The inside of the church was beautiful, but I was especially fascinated by the stained glass windows. Most of the panels were black, gray, and white, which is very different from the colorful windows that most churches have. Those colors might sound dull and depressing, or maybe severe, but actually had the opposite effect. The simple color scheme allowed a lot of light to pass through, thus illuminating the church and creating a feeling of richness and grandeur. The windows were so pretty.

If you look (very) carefully, you will see that the steeple is topped with a rooster instead of a cross.
Do you see the “V shaped” wedge around the keyhole? Of course you can, I circled it in red! Do you know what it was used for? It was a key guide to help drunk clergy unlock the doors in the evenings! Apparently, this is a very common feature on old doors from this time period.

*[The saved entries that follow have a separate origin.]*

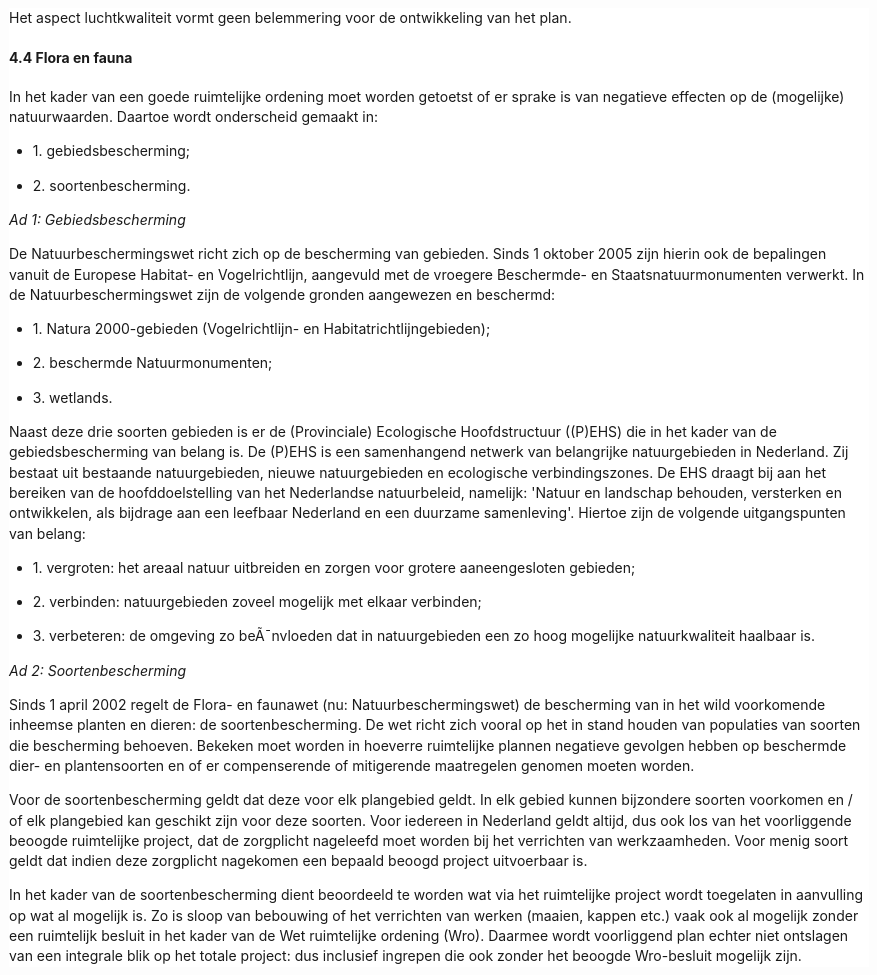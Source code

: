 Het aspect luchtkwaliteit vormt geen belemmering voor de ontwikkeling van het plan.

#### 4\.4 Flora en fauna

In het kader van een goede ruimtelijke ordening moet worden getoetst of er sprake is van negatieve effecten op de (mogelijke) natuurwaarden. Daartoe wordt onderscheid gemaakt in:

* 1\. gebiedsbescherming;

* 2\. soortenbescherming.

*Ad 1: Gebiedsbescherming*

De Natuurbeschermingswet richt zich op de bescherming van gebieden. Sinds 1 oktober 2005 zijn hierin ook de bepalingen vanuit de Europese Habitat\- en Vogelrichtlijn, aangevuld met de vroegere Beschermde\- en Staatsnatuurmonumenten verwerkt. In de Natuurbeschermingswet zijn de volgende gronden aangewezen en beschermd:

* 1\. Natura 2000\-gebieden (Vogelrichtlijn\- en Habitatrichtlijngebieden);

* 2\. beschermde Natuurmonumenten;

* 3\. wetlands.

Naast deze drie soorten gebieden is er de (Provinciale) Ecologische Hoofdstructuur ((P)EHS) die in het kader van de gebiedsbescherming van belang is. De (P)EHS is een samenhangend netwerk van belangrijke natuurgebieden in Nederland. Zij bestaat uit bestaande natuurgebieden, nieuwe natuurgebieden en ecologische verbindingszones. De EHS draagt bij aan het bereiken van de hoofddoelstelling van het Nederlandse natuurbeleid, namelijk: 'Natuur en landschap behouden, versterken en ontwikkelen, als bijdrage aan een leefbaar Nederland en een duurzame samenleving'. Hiertoe zijn de volgende uitgangspunten van belang:

* 1\. vergroten: het areaal natuur uitbreiden en zorgen voor grotere aaneengesloten gebieden;

* 2\. verbinden: natuurgebieden zoveel mogelijk met elkaar verbinden;

* 3\. verbeteren: de omgeving zo beÃ¯nvloeden dat in natuurgebieden een zo hoog mogelijke natuurkwaliteit haalbaar is.

*Ad 2: Soortenbescherming*

Sinds 1 april 2002 regelt de Flora\- en faunawet (nu: Natuurbeschermingswet) de bescherming van in het wild voorkomende inheemse planten en dieren: de soortenbescherming. De wet richt zich vooral op het in stand houden van populaties van soorten die bescherming behoeven. Bekeken moet worden in hoeverre ruimtelijke plannen negatieve gevolgen hebben op beschermde dier\- en plantensoorten en of er compenserende of mitigerende maatregelen genomen moeten worden.

Voor de soortenbescherming geldt dat deze voor elk plangebied geldt. In elk gebied kunnen bijzondere soorten voorkomen en / of elk plangebied kan geschikt zijn voor deze soorten. Voor iedereen in Nederland geldt altijd, dus ook los van het voorliggende beoogde ruimtelijke project, dat de zorgplicht nageleefd moet worden bij het verrichten van werkzaamheden. Voor menig soort geldt dat indien deze zorgplicht nagekomen een bepaald beoogd project uitvoerbaar is.

In het kader van de soortenbescherming dient beoordeeld te worden wat via het ruimtelijke project wordt toegelaten in aanvulling op wat al mogelijk is. Zo is sloop van bebouwing of het verrichten van werken (maaien, kappen etc.) vaak ook al mogelijk zonder een ruimtelijk besluit in het kader van de Wet ruimtelijke ordening (Wro). Daarmee wordt voorliggend plan echter niet ontslagen van een integrale blik op het totale project: dus inclusief ingrepen die ook zonder het beoogde Wro\-besluit mogelijk zijn.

On the way back to the car, I spotted a sign for the Camino, which of course I got excited about. I’ve hiked the Camino de Santiago (Frances) twice, once in 2013 and again in 2018. Both times I began in Saint Jean Pied de Port, France and walked 500 miles (800 kms) to Santiago, Spain. The blue sign with the yellow scallop shell, that says, ‘Pilgerweg‘ is the marker for the Camino.

I also noticed another route with a picture of a witch called, ‘Hexenroute.’ Intrigued, I looked it up and found out that it’s a local hiking trail, not a long-distance trail as I had assumed. The English translation of the trail means “Witches Path.” Although I can’t find much about it, it seems that there were witch hunts in this area throughout the 1600’s.

Visiting Friends (And their Sheep!)

On our road trip back to Kassel, we visited Sandra and Roman who live about 25 minutes from Cologne, Germany. I first met Roman several years ago when we participated in the Englischhausen program in Laubach, Germany. He was a participant and I was a volunteer. We’ve kept in touch via Facebook and Whatsapp.

I visited him and his family for the first time when I attended Carnival in the nearby city of Cologne. Roman, his wife Sandra, and their daughter live on a ‘Gentleman’s Farm’ where Roman raises sheep. They also have a horse, three dogs (one is a herding dog), a cat, a few parakeets, and two guinea pigs. During our visit, I found out that the word for guinea pig in German is Meerschweinchen, which translates to ‘little sea pig.’ Funny!

Sandra and Roman are terrific people and the space that they have created for themselves on their little farm is so inviting and charming. I feel such a sense of peace when I’m there. I was looking forward to them having the chance to meet Pierre, and for Pierre to meet them and to see their place.

We had a really good time together, and we bonded over the one really big thing that we have in common–we own homes in other countries that need to be renovated. As you know, ours in France, and their place is in Slovenia, the birthplace of Roman’s parents. Roman has a head start on their place (they’ve owned it longer than we’ve had ours), and Pierre was able to ask him lots of construction and pricing questions.

Roman and Sandra were amazing hosts. They took us sightseeing to a nearby church, and we visited a little farmer’s market near their home. For the most part, we just relaxed around the house, and of course, there was lots of laughing and talking. Below are a few pictures from their place…I told you it was peaceful (and perfect)!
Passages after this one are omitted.